— Бог мой! Но, мадам, как вы сможете? Я имею в виду…

— Послушай, Жанна, и не перебивай. У меня очень мало времени. Скоро проснется мадемуазель, и к этому моменту ты должна уяснить, какую историю мы ей преподнесем. Я — госпожа графиня. Я была замужем, а теперь овдовела. Помни, Жанна, что мадемуазель ничего не известно о месье Блюэ. Я ей никогда о нем не рассказывала. Когда я навещала ее в монастыре, я представлялась как мадемуазель Ригад. Я рассказала одну и ту же историю и монахиням, и мадемуазель. Это было правильно со всех точек зрения, и теперь я очень рада, что тогда так поступила. Теперь о том, что мне от тебя сейчас нужно. Несколько дней назад, проходя по Рю де Мадлен, в витрине одного довольно бедного магазинчика я увидела чемоданы. Этот магазин продает уцененные или поношенные вещи. Так вот, там были отличные чемоданы из хорошей кожи. И на всех была вытиснена графская корона. Тебе надо сегодня же утром пойти туда и купить их. Это будет служить подтверждением моей истории.

— Чемоданы, мадам? Вы собираетесь уехать?

— Да, Жанна, и ты поедешь с нами — с мадемуазель и со мной. Я же сказала, что прошлое умерло, и начинается новая жизнь.

— Но куда же мы поедем, мадам? И зачем нам притворяться?

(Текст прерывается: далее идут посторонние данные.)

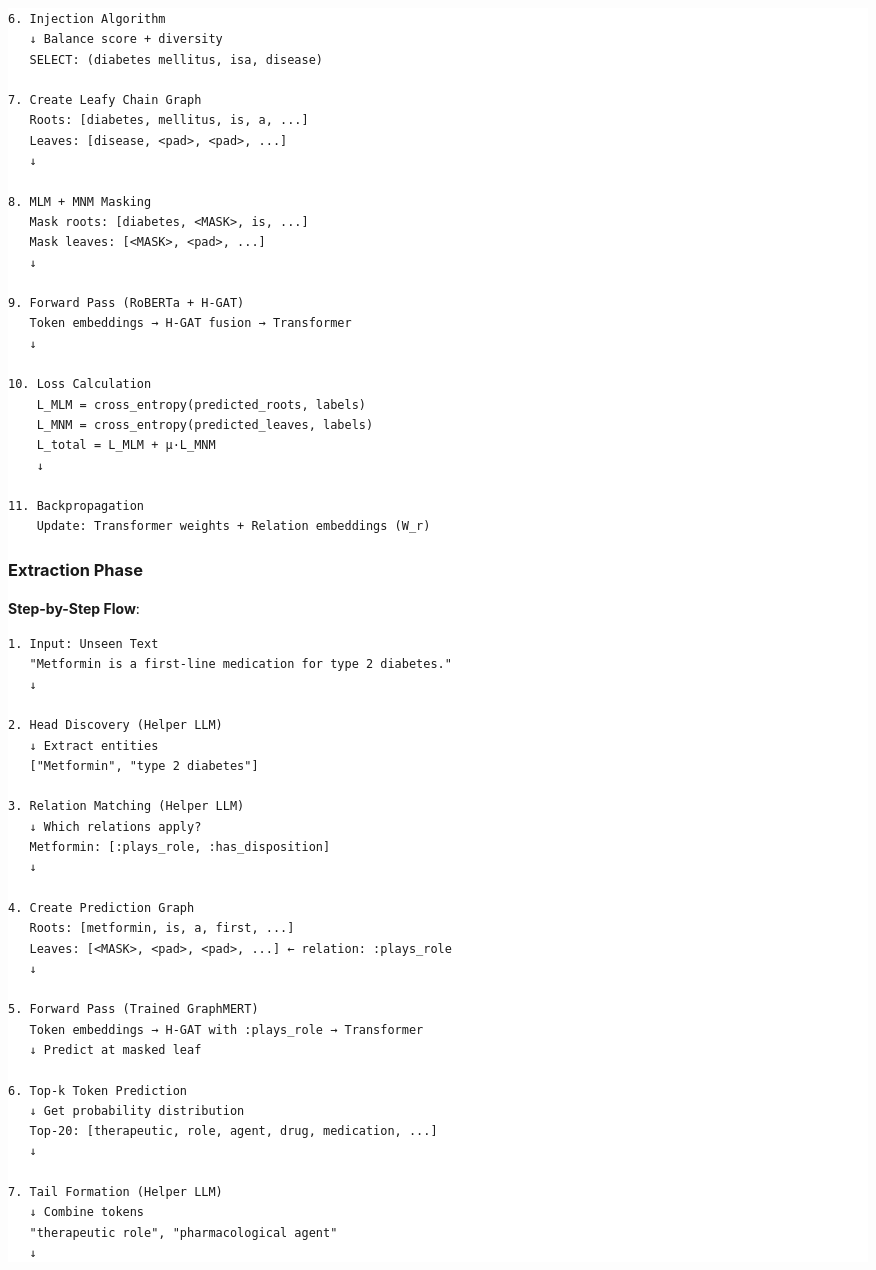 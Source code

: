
 ```
6. Injection Algorithm
   ↓ Balance score + diversity
   SELECT: (diabetes mellitus, isa, disease)

7. Create Leafy Chain Graph
   Roots: [diabetes, mellitus, is, a, ...]
   Leaves: [disease, <pad>, <pad>, ...]
   ↓

8. MLM + MNM Masking
   Mask roots: [diabetes, <MASK>, is, ...]
   Mask leaves: [<MASK>, <pad>, ...]
   ↓

9. Forward Pass (RoBERTa + H-GAT)
   Token embeddings → H-GAT fusion → Transformer
   ↓

10. Loss Calculation
    L_MLM = cross_entropy(predicted_roots, labels)
    L_MNM = cross_entropy(predicted_leaves, labels)
    L_total = L_MLM + μ·L_MNM
    ↓

11. Backpropagation
    Update: Transformer weights + Relation embeddings (W_r)
```

### Extraction Phase

**Step-by-Step Flow**:

```
1. Input: Unseen Text
   "Metformin is a first-line medication for type 2 diabetes."
   ↓

2. Head Discovery (Helper LLM)
   ↓ Extract entities
   ["Metformin", "type 2 diabetes"]

3. Relation Matching (Helper LLM)
   ↓ Which relations apply?
   Metformin: [:plays_role, :has_disposition]
   ↓

4. Create Prediction Graph
   Roots: [metformin, is, a, first, ...]
   Leaves: [<MASK>, <pad>, <pad>, ...] ← relation: :plays_role
   ↓

5. Forward Pass (Trained GraphMERT)
   Token embeddings → H-GAT with :plays_role → Transformer
   ↓ Predict at masked leaf

6. Top-k Token Prediction
   ↓ Get probability distribution
   Top-20: [therapeutic, role, agent, drug, medication, ...]
   ↓

7. Tail Formation (Helper LLM)
   ↓ Combine tokens
   "therapeutic role", "pharmacological agent"
   ↓
```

— Я не собираюсь раскрывать тебе свои секреты, Жанна. Я предпочитаю решать все вопросы сама, без чьей-либо помощи. Думаю, так правильнее. В случае неудачи винить будет некого, кроме самой себя. Но на этот раз я не допущу провала! Восемнадцать лет я строила планы и трудилась ради этого мгновения. Да, я много трудилась! Все, что я делала, было только ради этой минуты!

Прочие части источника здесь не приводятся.